**Problem to solve:** Return the listing verbatim, images left out.

**Material for this exercise:**
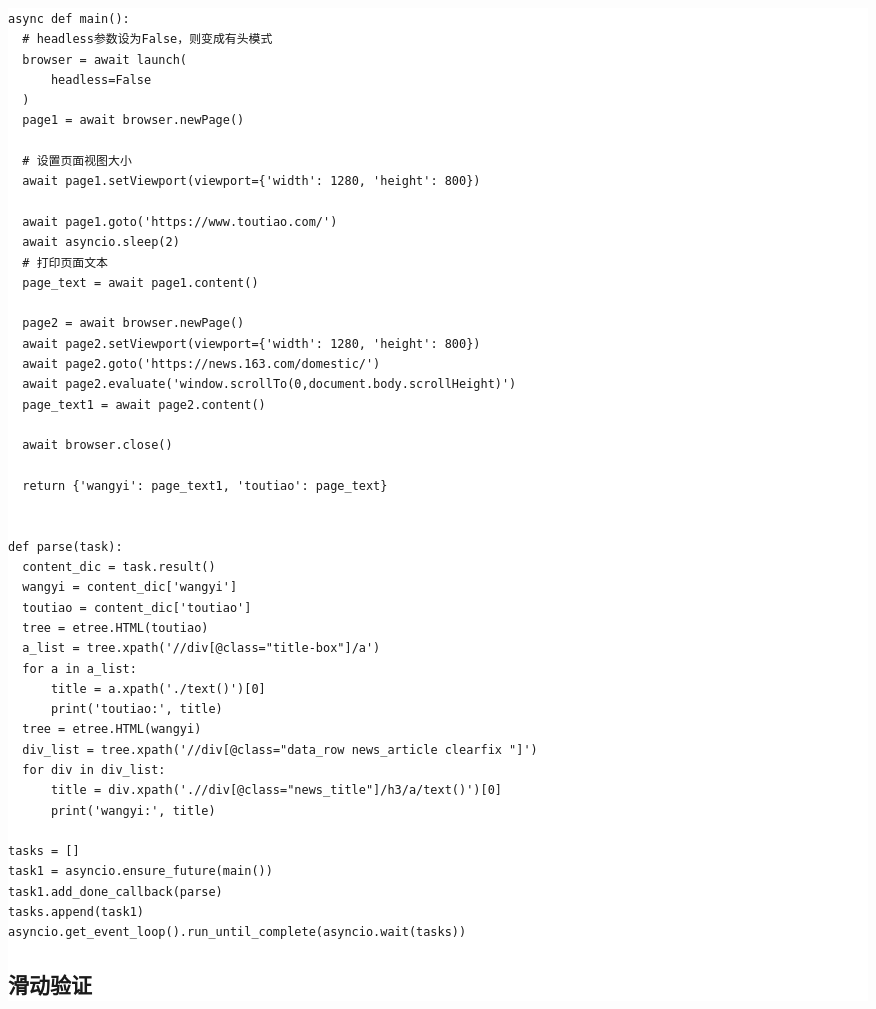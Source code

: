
   ```
async def main():
    # headless参数设为False，则变成有头模式
    browser = await launch(
        headless=False
    )
    page1 = await browser.newPage()

    # 设置页面视图大小
    await page1.setViewport(viewport={'width': 1280, 'height': 800})

    await page1.goto('https://www.toutiao.com/')
    await asyncio.sleep(2)
    # 打印页面文本
    page_text = await page1.content()

    page2 = await browser.newPage()
    await page2.setViewport(viewport={'width': 1280, 'height': 800})
    await page2.goto('https://news.163.com/domestic/')
    await page2.evaluate('window.scrollTo(0,document.body.scrollHeight)')
    page_text1 = await page2.content()

    await browser.close()

    return {'wangyi': page_text1, 'toutiao': page_text}


def parse(task):
    content_dic = task.result()
    wangyi = content_dic['wangyi']
    toutiao = content_dic['toutiao']
    tree = etree.HTML(toutiao)
    a_list = tree.xpath('//div[@class="title-box"]/a')
    for a in a_list:
        title = a.xpath('./text()')[0]
        print('toutiao:', title)
    tree = etree.HTML(wangyi)
    div_list = tree.xpath('//div[@class="data_row news_article clearfix "]')
    for div in div_list:
        title = div.xpath('.//div[@class="news_title"]/h3/a/text()')[0]
        print('wangyi:', title)

tasks = []
task1 = asyncio.ensure_future(main())
task1.add_done_callback(parse)
tasks.append(task1)
asyncio.get_event_loop().run_until_complete(asyncio.wait(tasks))

```



## 滑动验证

**Solution for this problem:**
Source code

:
   ```
async def main():
    # headless参数设为False，则变成有头模式
    browser = await launch(
        headless=False
    )
    page1 = await browser.newPage()

    # 设置页面视图大小
    await page1.setViewport(viewport={'width': 1280, 'height': 800})

    await page1.goto('https://www.toutiao.com/')
    await asyncio.sleep(2)
    # 打印页面文本
    page_text = await page1.content()

    page2 = await browser.newPage()
    await page2.setViewport(viewport={'width': 1280, 'height': 800})
    await page2.goto('https://news.163.com/domestic/')
    await page2.evaluate('window.scrollTo(0,document.body.scrollHeight)')
    page_text1 = await page2.content()

    await browser.close()

    return {'wangyi': page_text1, 'toutiao': page_text}


def parse(task):
    content_dic = task.result()
    wangyi = content_dic['wangyi']
    toutiao = content_dic['toutiao']
    tree = etree.HTML(toutiao)
    a_list = tree.xpath('//div[@class="title-box"]/a')
    for a in a_list:
        title = a.xpath('./text()')[0]
        print('toutiao:', title)
    tree = etree.HTML(wangyi)
    div_list = tree.xpath('//div[@class="data_row news_article clearfix "]')
    for div in div_list:
        title = div.xpath('.//div[@class="news_title"]/h3/a/text()')[0]
        print('wangyi:', title)

tasks = []
task1 = asyncio.ensure_future(main())
task1.add_done_callback(parse)
tasks.append(task1)
asyncio.get_event_loop().run_until_complete(asyncio.wait(tasks))

```



## 滑动验证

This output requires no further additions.